- Born: 1952 (age 72–73)
- Detained at: Guantanamo
- Other name(s): Mohammed Saduq
- ISN: 512
- Status: Repatriated

= Mahmud Sadik =

Guantanamo detainee

Mahmud Sadik (born 1952) is a citizen of Afghanistan who was held in extrajudicial detention in the United States Guantanamo Bay detention camps, in Cuba.
His Guantanamo Internment Serial Number was 512.

==McClatchy News Service interview==

On June 15, 2008, the McClatchy News Service published a series of articles based on interviews with 66 former Guantanamo captives.
Mohammed Saduq was one of the former captives who had an article profiling him.

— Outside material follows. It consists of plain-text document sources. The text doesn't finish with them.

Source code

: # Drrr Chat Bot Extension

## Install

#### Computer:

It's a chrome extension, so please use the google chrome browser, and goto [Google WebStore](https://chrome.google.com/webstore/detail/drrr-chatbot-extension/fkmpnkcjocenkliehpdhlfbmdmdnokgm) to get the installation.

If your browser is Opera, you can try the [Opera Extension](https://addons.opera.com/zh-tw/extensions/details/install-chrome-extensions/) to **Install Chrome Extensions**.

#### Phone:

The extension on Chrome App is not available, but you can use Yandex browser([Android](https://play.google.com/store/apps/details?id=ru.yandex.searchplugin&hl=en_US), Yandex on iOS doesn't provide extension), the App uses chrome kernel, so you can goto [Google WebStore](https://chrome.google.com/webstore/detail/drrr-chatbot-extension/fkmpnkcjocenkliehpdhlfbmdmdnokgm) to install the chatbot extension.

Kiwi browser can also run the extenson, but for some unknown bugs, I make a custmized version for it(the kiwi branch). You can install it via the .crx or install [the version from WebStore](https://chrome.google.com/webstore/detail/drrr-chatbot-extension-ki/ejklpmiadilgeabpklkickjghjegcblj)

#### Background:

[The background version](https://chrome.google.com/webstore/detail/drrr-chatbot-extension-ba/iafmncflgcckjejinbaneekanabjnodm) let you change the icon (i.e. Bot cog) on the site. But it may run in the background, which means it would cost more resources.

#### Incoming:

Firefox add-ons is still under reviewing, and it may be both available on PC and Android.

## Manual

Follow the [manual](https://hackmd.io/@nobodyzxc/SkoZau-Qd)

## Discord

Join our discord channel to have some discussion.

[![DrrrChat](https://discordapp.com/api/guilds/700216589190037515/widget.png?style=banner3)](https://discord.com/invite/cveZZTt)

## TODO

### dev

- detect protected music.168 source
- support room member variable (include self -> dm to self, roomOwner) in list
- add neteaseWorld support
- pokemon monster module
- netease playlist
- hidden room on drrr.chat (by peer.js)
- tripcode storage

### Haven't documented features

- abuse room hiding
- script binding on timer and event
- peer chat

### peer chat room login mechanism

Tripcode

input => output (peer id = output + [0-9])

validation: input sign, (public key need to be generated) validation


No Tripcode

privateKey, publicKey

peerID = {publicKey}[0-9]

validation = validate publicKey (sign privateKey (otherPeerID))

Mohammed Saduq reported he was captured in his home in Chaman, not on a battlefield.

His capture didn't surprise him because as the director of an orphanage, he was a civil servant appointed by the Taliban. The McClatchy article reported that the Tahia Maskan orphanage he directed:
...was, by most accounts, a place where children were malnourished and often beaten, another horrific corner of the Taliban world, but not an important post.

According to the first governor of Helmand Province appointed by Hamid Karzai, Shir Mohammed, stated Mohammed Saduq
...was not a military guy, he was not a minister, but he was someone the Taliban consulted with because he was seen as someone who understood politics.

Mohammed Saduq reported being beaten by guards in the Kandahar detention facility and the Bagram Theater internment facility, but not by his interrogators.
He described conditions in these camps as primitive.

Mohammed Saduq acknowledged to his interrogators that he had met Mullah Mohammed Omar, and much of his interrogations focussed around these brief meetings.

According to the McClatchy interviewer, Mohammed Saduq hopes the Taliban retake Afghanistan.

During the Soviet occupation of Afghanistan Mohammed Saduq commanded Abdul Salam Zaeef, who was later to rise be the Taliban's ambassador to Pakistan.
Saduq said that when he re-encountered Zaeef in Guantanamo his health seemed frail.

...very weak, physically, when I saw him at Guantanamo.

It is very difficult to know the inside of a man, and it's hard to say how it affected him — going from an ambassador to being in a cage — but he told me in Guantanamo that he was suffering badly.